#### [Task details]
Your answer should be the lines from the one containing "- Tùy chọn thêm:Nếu" through the final line below, copied exactly.

(Records supplied begins)

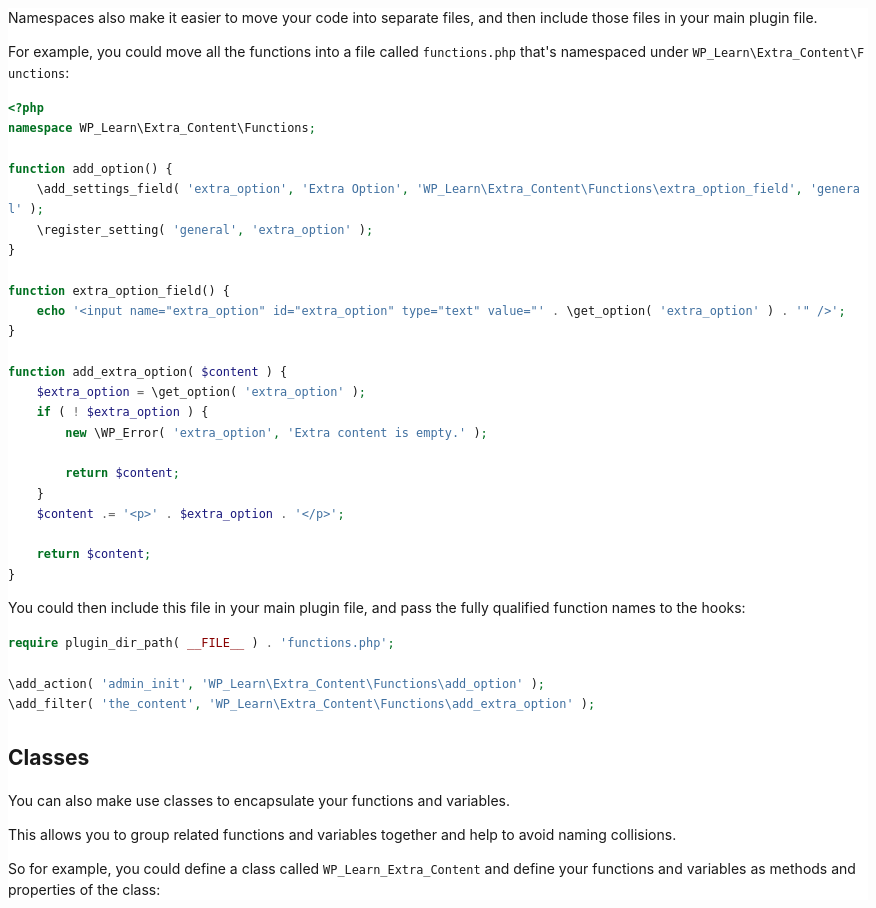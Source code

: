 
Namespaces also make it easier to move your code into separate files, and then include those files in your main plugin file.

For example, you could move all the functions into a file called `functions.php` that's namespaced under `WP_Learn\Extra_Content\Functions`:

```php
<?php
namespace WP_Learn\Extra_Content\Functions;

function add_option() {
	\add_settings_field( 'extra_option', 'Extra Option', 'WP_Learn\Extra_Content\Functions\extra_option_field', 'general' );
	\register_setting( 'general', 'extra_option' );
}

function extra_option_field() {
	echo '<input name="extra_option" id="extra_option" type="text" value="' . \get_option( 'extra_option' ) . '" />';
}

function add_extra_option( $content ) {
	$extra_option = \get_option( 'extra_option' );
	if ( ! $extra_option ) {
		new \WP_Error( 'extra_option', 'Extra content is empty.' );

		return $content;
	}
	$content .= '<p>' . $extra_option . '</p>';

	return $content;
}
```

You could then include this file in your main plugin file, and pass the fully qualified function names to the hooks:

```php
require plugin_dir_path( __FILE__ ) . 'functions.php';

\add_action( 'admin_init', 'WP_Learn\Extra_Content\Functions\add_option' );
\add_filter( 'the_content', 'WP_Learn\Extra_Content\Functions\add_extra_option' );
```

## Classes

You can also make use classes to encapsulate your functions and variables. 

This allows you to group related functions and variables together and help to avoid naming collisions.

So for example, you could define a class called `WP_Learn_Extra_Content` and define your functions and variables as methods and properties of the class:

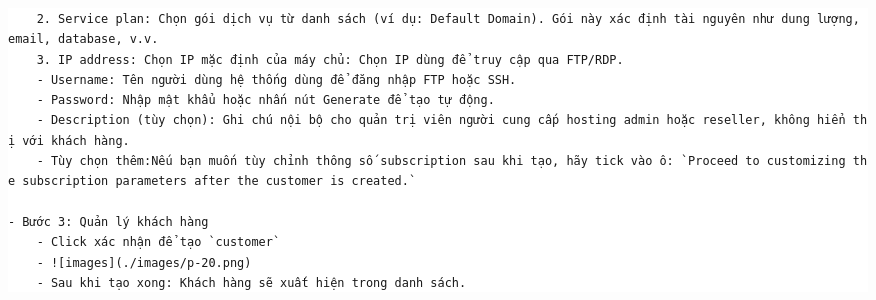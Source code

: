 		2. Service plan: Chọn gói dịch vụ từ danh sách (ví dụ: Default Domain). Gói này xác định tài nguyên như dung lượng, email, database, v.v.
		3. IP address: Chọn IP mặc định của máy chủ: Chọn IP dùng để truy cập qua FTP/RDP. 
		- Username: Tên người dùng hệ thống dùng để đăng nhập FTP hoặc SSH.
		- Password: Nhập mật khẩu hoặc nhấn nút Generate để tạo tự động.
		- Description (tùy chọn): Ghi chú nội bộ cho quản trị viên người cung cấp hosting admin hoặc reseller, không hiển thị với khách hàng.
		- Tùy chọn thêm:Nếu bạn muốn tùy chỉnh thông số subscription sau khi tạo, hãy tick vào ô: `Proceed to customizing the subscription parameters after the customer is created.`

	- Bước 3: Quản lý khách hàng
		- Click xác nhận để tạo `customer`
		- ![images](./images/p-20.png)
		- Sau khi tạo xong: Khách hàng sẽ xuất hiện trong danh sách.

(Records supplied ends)

#### [Written reply]
		- Tùy chọn thêm:Nếu bạn muốn tùy chỉnh thông số subscription sau khi tạo, hãy tick vào ô: `Proceed to customizing the subscription parameters after the customer is created.`

	- Bước 3: Quản lý khách hàng
		- Click xác nhận để tạo `customer`
		- ![images](./images/p-20.png)
		- Sau khi tạo xong: Khách hàng sẽ xuất hiện trong danh sách.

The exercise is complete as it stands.